Sur le Web, tout est sur le même plan. Et cependant tout
est différencié. Il n'y a pas
de hiérarchie absolue, mais chaque site est un agent de
sélection, d'aiguillage ou de
hiérarchisation partielle. Loin d'être une masse
amorphe, le Web articule une
multitude ouverte de points de vue, mais cette articulation s'opère
transversalement,
en rhizome, sans point de vue de Dieu, sans unification surplombante.
Que cet état
de fait engendre de la confusion, chacun en convient. De nouveaux
instruments
d'indexation et de recherche doivent être inventés,
comme en témoigne la richesse
des travaux actuels sur la cartographie dynamique des espaces
de données, les
"agents" intelligents ou le filtrage coopératif
des informations.
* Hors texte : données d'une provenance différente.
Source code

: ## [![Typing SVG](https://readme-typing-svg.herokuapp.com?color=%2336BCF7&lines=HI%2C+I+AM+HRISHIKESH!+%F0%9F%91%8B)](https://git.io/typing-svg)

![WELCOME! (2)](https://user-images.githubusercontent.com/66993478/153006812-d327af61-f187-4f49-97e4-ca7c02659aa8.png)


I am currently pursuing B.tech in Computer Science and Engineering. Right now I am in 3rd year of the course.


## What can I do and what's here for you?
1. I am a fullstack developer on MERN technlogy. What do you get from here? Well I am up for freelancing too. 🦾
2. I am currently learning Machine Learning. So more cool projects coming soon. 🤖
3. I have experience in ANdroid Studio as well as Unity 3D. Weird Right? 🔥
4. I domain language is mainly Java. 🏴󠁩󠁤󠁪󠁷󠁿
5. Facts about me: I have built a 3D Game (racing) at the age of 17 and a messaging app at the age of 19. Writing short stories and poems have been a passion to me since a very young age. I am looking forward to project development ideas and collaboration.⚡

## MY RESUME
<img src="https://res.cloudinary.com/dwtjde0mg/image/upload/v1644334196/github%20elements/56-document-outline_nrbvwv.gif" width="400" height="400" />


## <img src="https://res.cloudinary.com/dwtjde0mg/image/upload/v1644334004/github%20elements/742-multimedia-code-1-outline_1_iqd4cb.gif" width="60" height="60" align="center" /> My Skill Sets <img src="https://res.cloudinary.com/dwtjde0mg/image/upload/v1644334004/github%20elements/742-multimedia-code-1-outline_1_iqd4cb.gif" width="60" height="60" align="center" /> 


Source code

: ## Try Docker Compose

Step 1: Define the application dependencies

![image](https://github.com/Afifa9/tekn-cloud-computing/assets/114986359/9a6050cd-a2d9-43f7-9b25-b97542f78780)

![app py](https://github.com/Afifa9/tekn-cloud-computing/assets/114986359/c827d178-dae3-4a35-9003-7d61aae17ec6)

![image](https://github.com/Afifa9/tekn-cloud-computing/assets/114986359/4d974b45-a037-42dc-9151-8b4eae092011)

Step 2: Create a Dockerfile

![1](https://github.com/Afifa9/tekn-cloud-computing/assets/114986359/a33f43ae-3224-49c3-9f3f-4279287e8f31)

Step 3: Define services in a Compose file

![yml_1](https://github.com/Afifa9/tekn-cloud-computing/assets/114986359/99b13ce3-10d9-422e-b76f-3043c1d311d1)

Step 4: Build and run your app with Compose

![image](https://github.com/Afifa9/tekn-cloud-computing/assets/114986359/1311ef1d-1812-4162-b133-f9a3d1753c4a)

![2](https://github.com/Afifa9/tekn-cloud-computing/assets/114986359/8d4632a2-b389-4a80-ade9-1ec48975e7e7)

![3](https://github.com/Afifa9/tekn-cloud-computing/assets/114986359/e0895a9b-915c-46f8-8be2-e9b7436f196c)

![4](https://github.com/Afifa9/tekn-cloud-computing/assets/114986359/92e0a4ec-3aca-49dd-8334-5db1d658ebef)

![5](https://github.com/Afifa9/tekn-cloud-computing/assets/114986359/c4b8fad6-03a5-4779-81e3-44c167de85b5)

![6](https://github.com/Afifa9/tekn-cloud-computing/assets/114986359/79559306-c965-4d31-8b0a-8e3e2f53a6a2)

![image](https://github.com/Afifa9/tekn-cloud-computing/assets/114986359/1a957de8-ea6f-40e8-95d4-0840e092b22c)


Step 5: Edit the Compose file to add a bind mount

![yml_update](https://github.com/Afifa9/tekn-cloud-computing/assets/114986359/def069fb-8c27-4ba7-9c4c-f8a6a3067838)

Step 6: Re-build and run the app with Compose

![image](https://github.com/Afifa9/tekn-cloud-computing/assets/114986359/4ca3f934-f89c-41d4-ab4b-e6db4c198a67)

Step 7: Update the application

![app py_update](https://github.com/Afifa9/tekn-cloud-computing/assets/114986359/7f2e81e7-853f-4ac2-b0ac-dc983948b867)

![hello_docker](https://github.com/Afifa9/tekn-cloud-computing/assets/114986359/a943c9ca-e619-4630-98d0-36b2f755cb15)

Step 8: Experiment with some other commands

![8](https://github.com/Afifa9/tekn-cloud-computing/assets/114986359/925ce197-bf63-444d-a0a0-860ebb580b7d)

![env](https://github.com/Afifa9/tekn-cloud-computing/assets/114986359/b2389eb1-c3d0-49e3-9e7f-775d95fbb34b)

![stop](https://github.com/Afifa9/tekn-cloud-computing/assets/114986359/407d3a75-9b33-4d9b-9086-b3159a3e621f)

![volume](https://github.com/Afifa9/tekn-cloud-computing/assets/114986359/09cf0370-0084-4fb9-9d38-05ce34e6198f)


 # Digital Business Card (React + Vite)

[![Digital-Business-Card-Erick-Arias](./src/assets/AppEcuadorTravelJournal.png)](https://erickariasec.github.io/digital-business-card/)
Il est néanmoins
fort probable que, quels que soient les progrès à
venir des techniques de navigation,
le cyberespace gardera toujours son caractère foisonnant,
ouvert, radicalement
hétérogène et non totalisable.
Le deuxième déluge et l'innaccessibilité
du tout
Sans clôture sémantique ou structurelle, le Web n'est
pas non plus figé dans le
temps. Il enfle, bouge et se transforme en permanence. Le World
Wide Web est en
flux, en flot. Ses sources innombrables, ses turbulences, son
irrésistible montée
offrent une saisissante image de la crue d'information contemporaine.
Chaque
réserve de mémoire, chaque groupe, chaque individu,
chaque objet peut devenir
émetteur et faire gonfler le flot. À ce sujet, Roy
Ascott parle, d'une manière imagée,
du deuxième déluge. Le Déluge d'informations.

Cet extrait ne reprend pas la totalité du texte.